RECORDS TO USE ->

......

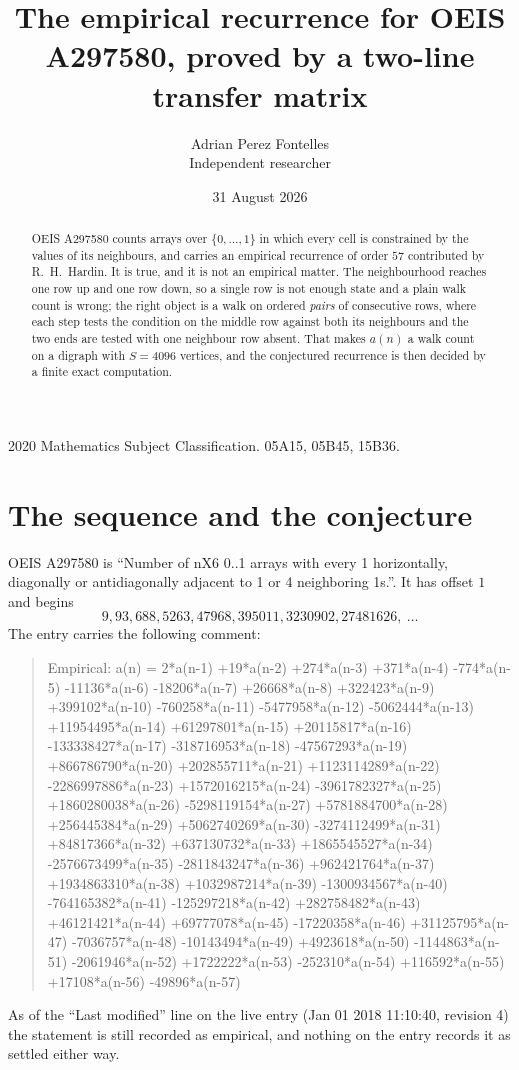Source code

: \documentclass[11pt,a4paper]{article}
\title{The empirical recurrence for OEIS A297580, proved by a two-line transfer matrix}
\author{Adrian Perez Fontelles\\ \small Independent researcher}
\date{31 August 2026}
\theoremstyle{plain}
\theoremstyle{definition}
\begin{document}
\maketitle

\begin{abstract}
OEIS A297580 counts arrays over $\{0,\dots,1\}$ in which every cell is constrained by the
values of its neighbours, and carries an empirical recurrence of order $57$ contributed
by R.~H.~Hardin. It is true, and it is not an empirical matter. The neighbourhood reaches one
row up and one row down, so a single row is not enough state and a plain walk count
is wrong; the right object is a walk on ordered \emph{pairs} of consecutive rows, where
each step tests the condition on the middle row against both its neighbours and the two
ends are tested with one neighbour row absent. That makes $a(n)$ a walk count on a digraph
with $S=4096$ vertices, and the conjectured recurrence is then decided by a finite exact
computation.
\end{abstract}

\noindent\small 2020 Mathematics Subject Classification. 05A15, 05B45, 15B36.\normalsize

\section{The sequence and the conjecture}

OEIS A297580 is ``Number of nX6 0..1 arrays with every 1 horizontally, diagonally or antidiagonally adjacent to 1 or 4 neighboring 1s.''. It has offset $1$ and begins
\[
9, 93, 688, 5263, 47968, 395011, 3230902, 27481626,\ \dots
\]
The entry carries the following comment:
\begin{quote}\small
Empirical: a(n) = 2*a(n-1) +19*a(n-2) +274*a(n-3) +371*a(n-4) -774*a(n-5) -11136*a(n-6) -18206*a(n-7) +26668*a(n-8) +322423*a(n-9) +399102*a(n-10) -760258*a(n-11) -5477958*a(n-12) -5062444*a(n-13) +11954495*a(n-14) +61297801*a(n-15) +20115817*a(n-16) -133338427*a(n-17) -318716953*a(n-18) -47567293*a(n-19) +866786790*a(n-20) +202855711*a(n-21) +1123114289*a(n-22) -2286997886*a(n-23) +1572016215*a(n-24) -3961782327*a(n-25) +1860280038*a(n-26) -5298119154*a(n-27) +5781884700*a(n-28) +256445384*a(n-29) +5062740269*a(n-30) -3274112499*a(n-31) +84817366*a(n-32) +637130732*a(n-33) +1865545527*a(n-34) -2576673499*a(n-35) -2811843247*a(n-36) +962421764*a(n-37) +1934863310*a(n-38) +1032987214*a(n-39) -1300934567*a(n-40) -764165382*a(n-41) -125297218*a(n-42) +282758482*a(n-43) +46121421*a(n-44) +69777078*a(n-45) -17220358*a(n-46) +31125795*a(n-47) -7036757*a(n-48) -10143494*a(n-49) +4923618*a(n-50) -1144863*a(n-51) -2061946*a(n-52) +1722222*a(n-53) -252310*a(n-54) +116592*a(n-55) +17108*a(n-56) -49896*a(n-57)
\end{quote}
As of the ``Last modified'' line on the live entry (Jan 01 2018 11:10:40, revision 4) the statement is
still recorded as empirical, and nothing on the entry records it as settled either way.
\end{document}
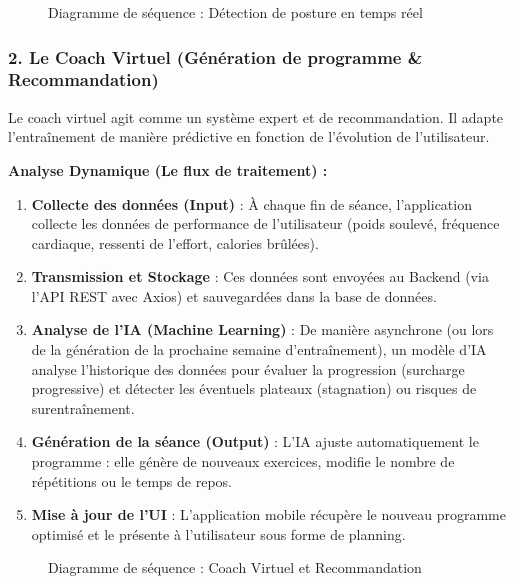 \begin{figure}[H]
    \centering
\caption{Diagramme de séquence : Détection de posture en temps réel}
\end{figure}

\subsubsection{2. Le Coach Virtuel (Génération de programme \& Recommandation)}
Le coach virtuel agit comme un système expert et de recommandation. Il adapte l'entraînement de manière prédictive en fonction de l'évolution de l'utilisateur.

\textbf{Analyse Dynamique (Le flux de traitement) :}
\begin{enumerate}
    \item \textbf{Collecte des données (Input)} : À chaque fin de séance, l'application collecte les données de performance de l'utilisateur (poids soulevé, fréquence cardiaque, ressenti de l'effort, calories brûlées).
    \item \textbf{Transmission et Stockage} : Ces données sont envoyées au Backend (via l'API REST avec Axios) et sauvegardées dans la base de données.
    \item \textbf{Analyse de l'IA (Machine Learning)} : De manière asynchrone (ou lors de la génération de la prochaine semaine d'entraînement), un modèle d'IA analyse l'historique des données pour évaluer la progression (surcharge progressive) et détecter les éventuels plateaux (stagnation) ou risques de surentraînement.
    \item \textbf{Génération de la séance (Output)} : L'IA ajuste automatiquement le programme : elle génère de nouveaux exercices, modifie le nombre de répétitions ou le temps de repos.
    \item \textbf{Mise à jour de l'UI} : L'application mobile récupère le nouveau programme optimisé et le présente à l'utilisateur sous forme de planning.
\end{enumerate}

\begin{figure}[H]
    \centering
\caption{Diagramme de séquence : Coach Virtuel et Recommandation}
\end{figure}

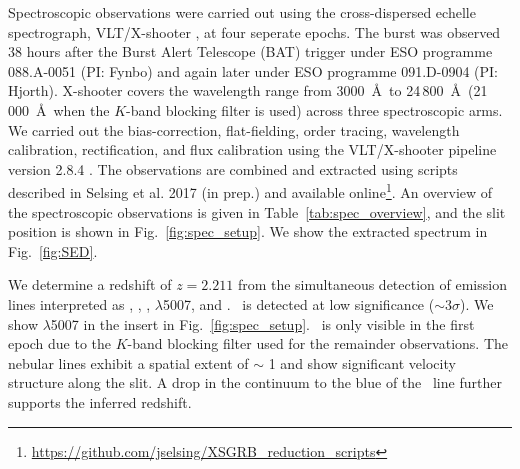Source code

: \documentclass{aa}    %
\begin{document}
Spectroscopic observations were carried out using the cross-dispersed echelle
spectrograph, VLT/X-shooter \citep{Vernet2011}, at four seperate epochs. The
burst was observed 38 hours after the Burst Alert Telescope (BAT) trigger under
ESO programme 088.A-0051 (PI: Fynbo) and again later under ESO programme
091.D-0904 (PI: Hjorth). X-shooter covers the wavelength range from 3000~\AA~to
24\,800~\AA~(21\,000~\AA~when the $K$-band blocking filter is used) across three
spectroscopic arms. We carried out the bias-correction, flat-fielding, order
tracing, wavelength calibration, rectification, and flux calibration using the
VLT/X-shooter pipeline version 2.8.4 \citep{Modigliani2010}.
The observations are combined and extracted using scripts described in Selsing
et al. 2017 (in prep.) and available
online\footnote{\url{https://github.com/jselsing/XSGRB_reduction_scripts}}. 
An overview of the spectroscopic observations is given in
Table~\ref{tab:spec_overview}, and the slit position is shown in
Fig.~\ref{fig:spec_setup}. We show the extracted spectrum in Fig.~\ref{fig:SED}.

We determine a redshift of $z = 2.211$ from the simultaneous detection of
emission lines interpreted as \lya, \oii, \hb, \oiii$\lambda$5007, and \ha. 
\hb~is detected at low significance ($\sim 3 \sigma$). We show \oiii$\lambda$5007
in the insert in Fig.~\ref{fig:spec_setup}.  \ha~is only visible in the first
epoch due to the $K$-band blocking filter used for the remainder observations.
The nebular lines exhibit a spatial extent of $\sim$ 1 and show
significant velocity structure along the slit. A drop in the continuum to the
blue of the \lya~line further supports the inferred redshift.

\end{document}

......

YOUR OBJECTIVE ->
Of the lines above, output exactly those from the line bearing "séquence : Détection" through the line bearing "base de données.", inclusive.

RESPONSE TO THE EXERCISE ->
\caption{Diagramme de séquence : Détection de posture en temps réel}
\end{figure}

\subsubsection{2. Le Coach Virtuel (Génération de programme \& Recommandation)}
Le coach virtuel agit comme un système expert et de recommandation. Il adapte l'entraînement de manière prédictive en fonction de l'évolution de l'utilisateur.

\textbf{Analyse Dynamique (Le flux de traitement) :}
\begin{enumerate}
    \item \textbf{Collecte des données (Input)} : À chaque fin de séance, l'application collecte les données de performance de l'utilisateur (poids soulevé, fréquence cardiaque, ressenti de l'effort, calories brûlées).
    \item \textbf{Transmission et Stockage} : Ces données sont envoyées au Backend (via l'API REST avec Axios) et sauvegardées dans la base de données.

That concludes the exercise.